After spending the last half-year separating the wheat from the chaff among its Argentine property holdings, High American Gold (HIAM-C) is focusing its attention on two promising gold-silver prospects.

High American began life more than a year ago as a privately held company, Stromatalite Resource, which acquired an 80% interest in a land package of 54 precious and base metal properties covering 2,000 sq. km in 10 Argentine provinces.

The vendor, Hector Gando, retained a 20% interest in High American Gold International, the Argentine subsidiary that owned the properties, and the right to a 20% participating interest or 10% carried interest.

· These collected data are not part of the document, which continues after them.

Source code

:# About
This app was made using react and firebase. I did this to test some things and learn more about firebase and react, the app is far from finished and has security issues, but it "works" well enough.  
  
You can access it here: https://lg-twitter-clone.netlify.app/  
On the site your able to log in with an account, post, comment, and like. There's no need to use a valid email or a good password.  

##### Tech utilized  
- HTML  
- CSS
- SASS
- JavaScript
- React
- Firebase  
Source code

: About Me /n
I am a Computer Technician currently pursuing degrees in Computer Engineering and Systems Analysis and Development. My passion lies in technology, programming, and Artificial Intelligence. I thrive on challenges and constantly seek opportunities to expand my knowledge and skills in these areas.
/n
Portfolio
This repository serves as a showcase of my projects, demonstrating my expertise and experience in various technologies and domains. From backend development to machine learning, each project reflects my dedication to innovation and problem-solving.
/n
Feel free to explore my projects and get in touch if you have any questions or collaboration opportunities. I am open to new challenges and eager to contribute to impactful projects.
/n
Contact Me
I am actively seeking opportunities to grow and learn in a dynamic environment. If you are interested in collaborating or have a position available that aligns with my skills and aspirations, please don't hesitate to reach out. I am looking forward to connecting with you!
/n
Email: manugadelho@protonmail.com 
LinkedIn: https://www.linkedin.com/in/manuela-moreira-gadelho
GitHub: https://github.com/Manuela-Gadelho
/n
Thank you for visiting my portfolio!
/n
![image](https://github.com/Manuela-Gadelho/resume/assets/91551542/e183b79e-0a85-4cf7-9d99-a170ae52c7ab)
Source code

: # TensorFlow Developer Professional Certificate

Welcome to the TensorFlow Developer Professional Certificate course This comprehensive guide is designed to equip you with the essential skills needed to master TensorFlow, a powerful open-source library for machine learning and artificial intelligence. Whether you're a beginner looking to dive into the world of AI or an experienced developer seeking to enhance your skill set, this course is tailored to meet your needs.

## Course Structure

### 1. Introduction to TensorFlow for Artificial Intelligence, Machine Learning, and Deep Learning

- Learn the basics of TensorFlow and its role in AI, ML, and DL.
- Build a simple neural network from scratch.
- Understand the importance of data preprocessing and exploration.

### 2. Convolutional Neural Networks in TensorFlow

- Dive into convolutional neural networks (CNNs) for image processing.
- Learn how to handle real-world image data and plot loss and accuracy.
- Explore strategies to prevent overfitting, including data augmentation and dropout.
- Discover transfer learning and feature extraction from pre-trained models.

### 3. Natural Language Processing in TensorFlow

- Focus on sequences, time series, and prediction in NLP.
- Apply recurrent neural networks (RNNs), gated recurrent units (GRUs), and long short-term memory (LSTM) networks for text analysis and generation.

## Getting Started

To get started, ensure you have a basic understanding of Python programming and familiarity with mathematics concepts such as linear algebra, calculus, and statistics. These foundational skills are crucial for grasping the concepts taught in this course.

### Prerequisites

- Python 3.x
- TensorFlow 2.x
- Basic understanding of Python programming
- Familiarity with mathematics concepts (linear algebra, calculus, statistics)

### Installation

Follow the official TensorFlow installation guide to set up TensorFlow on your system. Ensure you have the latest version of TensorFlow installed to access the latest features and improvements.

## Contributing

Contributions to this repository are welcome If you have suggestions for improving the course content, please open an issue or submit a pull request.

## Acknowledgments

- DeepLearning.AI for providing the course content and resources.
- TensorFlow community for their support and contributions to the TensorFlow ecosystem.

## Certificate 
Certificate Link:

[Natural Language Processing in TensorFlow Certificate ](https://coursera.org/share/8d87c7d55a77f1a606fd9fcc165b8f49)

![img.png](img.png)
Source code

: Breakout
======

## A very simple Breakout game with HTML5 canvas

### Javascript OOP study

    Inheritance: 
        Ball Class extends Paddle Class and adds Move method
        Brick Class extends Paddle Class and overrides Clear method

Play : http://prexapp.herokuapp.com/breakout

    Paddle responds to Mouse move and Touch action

As well, Gando had the right to a similar interest in any new properties High American added to its portfolio.

Stromatalite then completed a $3.6-million private placement (6 million shares at 60cents each) and merged last spring with the publicly traded shell company Intex Mining. The new corporate entity, named High American Gold, went public in July 1997 and has since applied for a Montreal listing.

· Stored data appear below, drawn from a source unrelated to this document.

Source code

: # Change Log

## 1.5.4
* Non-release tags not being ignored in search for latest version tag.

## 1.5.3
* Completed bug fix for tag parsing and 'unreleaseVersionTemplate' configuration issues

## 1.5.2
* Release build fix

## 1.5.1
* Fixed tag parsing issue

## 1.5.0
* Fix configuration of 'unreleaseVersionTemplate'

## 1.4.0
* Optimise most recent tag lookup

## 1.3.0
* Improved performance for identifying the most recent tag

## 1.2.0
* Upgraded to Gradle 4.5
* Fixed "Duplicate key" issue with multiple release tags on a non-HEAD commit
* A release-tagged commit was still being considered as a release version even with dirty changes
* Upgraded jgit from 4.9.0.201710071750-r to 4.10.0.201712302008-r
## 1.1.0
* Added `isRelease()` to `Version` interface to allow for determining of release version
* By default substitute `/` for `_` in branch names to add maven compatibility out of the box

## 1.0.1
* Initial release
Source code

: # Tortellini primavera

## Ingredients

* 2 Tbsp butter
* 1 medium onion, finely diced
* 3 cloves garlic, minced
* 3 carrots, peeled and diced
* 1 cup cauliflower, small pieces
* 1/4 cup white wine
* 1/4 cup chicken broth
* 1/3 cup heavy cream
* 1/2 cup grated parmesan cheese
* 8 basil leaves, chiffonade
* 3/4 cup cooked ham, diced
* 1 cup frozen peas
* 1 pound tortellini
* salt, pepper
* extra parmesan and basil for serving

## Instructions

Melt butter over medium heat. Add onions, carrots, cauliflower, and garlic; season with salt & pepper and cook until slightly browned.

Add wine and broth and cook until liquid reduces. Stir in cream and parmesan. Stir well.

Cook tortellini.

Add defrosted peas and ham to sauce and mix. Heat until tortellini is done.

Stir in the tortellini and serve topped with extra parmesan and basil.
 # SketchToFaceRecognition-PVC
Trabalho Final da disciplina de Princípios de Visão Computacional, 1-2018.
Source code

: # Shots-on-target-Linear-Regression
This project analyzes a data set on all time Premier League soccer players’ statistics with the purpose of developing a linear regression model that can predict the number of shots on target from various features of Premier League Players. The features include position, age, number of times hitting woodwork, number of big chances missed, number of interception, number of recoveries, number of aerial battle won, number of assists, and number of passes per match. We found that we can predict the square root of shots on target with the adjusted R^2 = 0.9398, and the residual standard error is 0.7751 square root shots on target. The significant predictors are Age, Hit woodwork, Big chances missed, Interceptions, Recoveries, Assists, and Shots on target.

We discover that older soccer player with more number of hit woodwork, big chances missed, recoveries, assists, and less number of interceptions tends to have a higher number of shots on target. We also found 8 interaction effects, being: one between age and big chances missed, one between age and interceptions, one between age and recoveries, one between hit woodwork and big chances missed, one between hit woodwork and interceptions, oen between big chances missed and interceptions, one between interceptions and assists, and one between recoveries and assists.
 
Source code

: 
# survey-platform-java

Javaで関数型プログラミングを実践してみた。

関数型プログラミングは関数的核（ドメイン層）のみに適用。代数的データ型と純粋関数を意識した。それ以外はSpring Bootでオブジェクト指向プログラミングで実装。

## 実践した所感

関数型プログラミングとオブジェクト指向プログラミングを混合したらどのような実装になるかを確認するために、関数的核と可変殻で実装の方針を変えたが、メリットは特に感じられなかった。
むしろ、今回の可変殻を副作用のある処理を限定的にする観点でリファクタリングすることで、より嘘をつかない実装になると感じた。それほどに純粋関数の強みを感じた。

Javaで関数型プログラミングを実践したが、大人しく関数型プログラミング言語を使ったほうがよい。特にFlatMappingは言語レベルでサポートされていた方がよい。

The company has now homed in on the two most prospective properties: Oesteroche, a gold-silver porphyry property situated in northwestern Argentina’s Salta province, and Pirineos, an epithermal gold-silver property in southern Argentina’s Santa Cruz province.

Gando recently reached a preliminary agreement with High American to sell his 20% interest in both Oesteroche and Pirineos. As part of the deal, High American is returning the remaining properties. Further details will be released after the deal is signed. This latest deal with Gando has paved the way for High American to seek out joint-venture partners for Oesteroche and Pirineos.

President James Decker says the company intends to open an office in Mendoza or Salta, in order to give the company better access to its properties as well as to Chile and other South American countries.

At the 5,400-ha Oesteroche property, High American has completed two mapping, trenching and sampling programs over a 600-by 400-metre tourmaline-breccia pipe.

In the first program, about 700 rock and soil samples were collected from a 25-metre grid over the breccia pipe. Another 115 samples were taken from areas adjacent to the pipe. Soil samples showed gold contents as high as 111 grams per tonne and one rock sample graded 12.7 grams.

In the second phase, High American took 197 rock samples along a newly built road on the north side of the breccia, and a further 74 soil samples along the road on the south side, where rock exposure was limited. Five hand-dug trenches exposed fresh rock faces. Highlights include a rock sample grading 4.18 grams gold and a soil sample grading 2.44 grams gold.

The gold at Oesteroche is in metamorphosed Ordovician phyllites and quartzites adjacent to the Inca Viejo felsic intrusion. Both are overprinted with epithermal high-sulphidation alteration and intruded by Tertiary rhyolite and dacite breccias. Intersecting north- and northwest-striking faults control the vein and breccia locations. Drill targets have been identified, and a US$575,000 drilling program is planned.

The company mapped and sampled the Pirineos property — made up of eight smaller properties totalling 39,000 ha — in November and December.

Mineralization is in a vein system hosted by rhyolite tuff and ignimbrite that has been brecciated and silicified along major north-south trending zones, 50 to 150 metres wide and up to 2 km long. Of the 500 rock samples taken from eight different structures, the highest values obtained were 4.6 grams gold and 852 grams silver per tonne.